- Date posted
- 13w
Hocd
I feel like I’m forcing my attraction towards men and denying it towards women because I’m too scared to admit it to myself
I feel like I’m forcing my attraction towards men and denying it towards women because I’m too scared to admit it to myself
Understanding that side of things can be difficult. Additionally, you may also have a subset of OCD known as HOCD (Homosexual Obsessive Compulsive Disorder) On the HOCD, it’s ultimately best to consult a professional for diagnosis and treatment What I can tell you on a personal level is that understanding sexuality and properly channeling OCD is something that comes with time. Learn to identify intrusive thoughts/compulsions from the OCD and then work through them with mindfulness, emotional response prevention, and self compassion. Regarding your romantic interest, trust your intuition. With time you’ll fill in the blanks. All the best!
@disgrig011399 Thank you. I’m just kinda confused because i am straight i Think and i like the idea of being in relationship but when things get real and someone will acctually talk to me i feel like i need to push them away. I really like being alone and i think that it’s just what i need right now but this whole thing is making me also believe that maybe i just never wanted men in the first place but i just wanted them to like me and i was just in denial. Idk, now i have this weird back and forth where one moment I’m completely fine and i believe i just overreacted and next i’m overthinking my identity. Lately i stopped feeling anxious and it’s making me believe that i just accepted the fact that i might be into women. I don’t know what even triggered it in the first place. If i were to go to some therapist do you Think it should be someone who specializes in ocd or i can just go to the regular one?

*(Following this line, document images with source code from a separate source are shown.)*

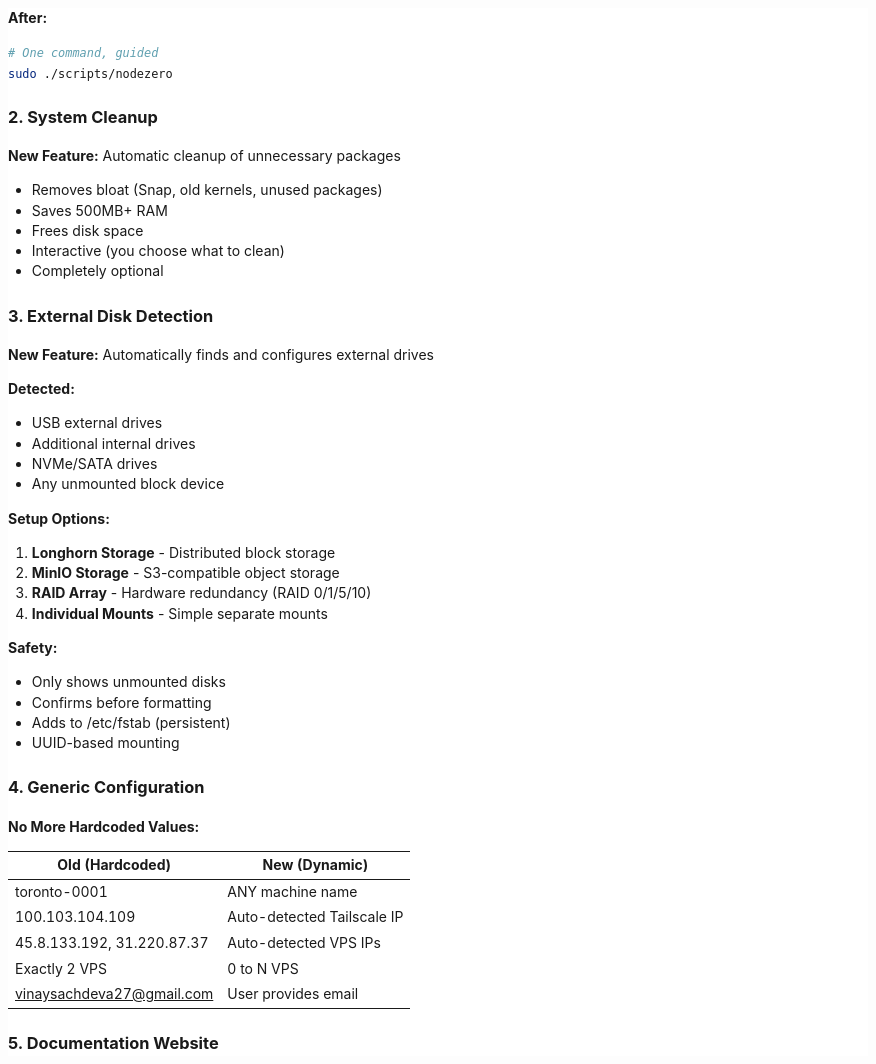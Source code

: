 **After:**
```bash
# One command, guided
sudo ./scripts/nodezero
```

### 2. System Cleanup

**New Feature:** Automatic cleanup of unnecessary packages

- Removes bloat (Snap, old kernels, unused packages)
- Saves 500MB+ RAM
- Frees disk space
- Interactive (you choose what to clean)
- Completely optional

### 3. External Disk Detection

**New Feature:** Automatically finds and configures external drives

**Detected:**
- USB external drives
- Additional internal drives
- NVMe/SATA drives
- Any unmounted block device

**Setup Options:**
1. **Longhorn Storage** - Distributed block storage
2. **MinIO Storage** - S3-compatible object storage
3. **RAID Array** - Hardware redundancy (RAID 0/1/5/10)
4. **Individual Mounts** - Simple separate mounts

**Safety:**
- Only shows unmounted disks
- Confirms before formatting
- Adds to /etc/fstab (persistent)
- UUID-based mounting

### 4. Generic Configuration

**No More Hardcoded Values:**

| Old (Hardcoded) | New (Dynamic) |
|-----------------|---------------|
| toronto-0001 | ANY machine name |
| 100.103.104.109 | Auto-detected Tailscale IP |
| 45.8.133.192, 31.220.87.37 | Auto-detected VPS IPs |
| Exactly 2 VPS | 0 to N VPS |
| vinaysachdeva27@gmail.com | User provides email |

### 5. Documentation Website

@Anonymousgirl4 We all have the desire to be cared about and likewise have someone that we also care about. Part of finding that person is being able to live happily on your own. Your ability to already do this is amazing. It shows a strong sense of self and can serve as inspiration for what you’d like to do with your life. The rest is just living. Going through the ups and downs, building experience, and just making the most of life. When the time is right, you and that other person will find one another. Regarding therapy, I’d recommend scheduling a consultation with NOCD. After you explain your situation, they’ll be able to better determine if OCD is the cause or if there’s something else
@disgrig011399 Thank you again. I think i will try scheduling meeting with nocd therapist if the thoughts will come back. Wish u the best!
@Anonymousgirl4 This is literally me!!!!
@jag92 I saw few videos and stuff where people were explaining that it might be avoidant attachment style, idk if it really is that but I looked at one of ur posts and I feel like we’re experiencing very similar thing. It’s like I can have crush on somebody, I want that guy to look at me and catch eye contact and stuff but as soon as I can see that he actually looks back and shows that he might also like me, I want to literally run away and never see him again. I feel this weird like mix of being anxious and nauseous. I overall find myself being stressed and trapped when I’m getting too close to people, I don’t really open up to anybody and if I do I regret it afterwards so maybe I’m just scared to let anyone new get to know me. But it really sucks because I do want to have boyfriend some day, at least I think I do since I question it all the time lol. It’s nice to know that I’m not alone tho, ur not alone either so I just hope we both can get through this!
@Anonymousgirl4 Thankyou!! Yeah that makes sense!! So nice to know I’m not alone! I’m 34 now and I really want my son to have a sibling and I don’t want to be alone forever so I really feel like I’m running out of time but I’m also happy when I’m not thinking about relationships (even though that’s like 24-7 atm)
I’d also say to pray on it. God loves you. So do I! You’ll find refuge in Him. That’s not just fluff.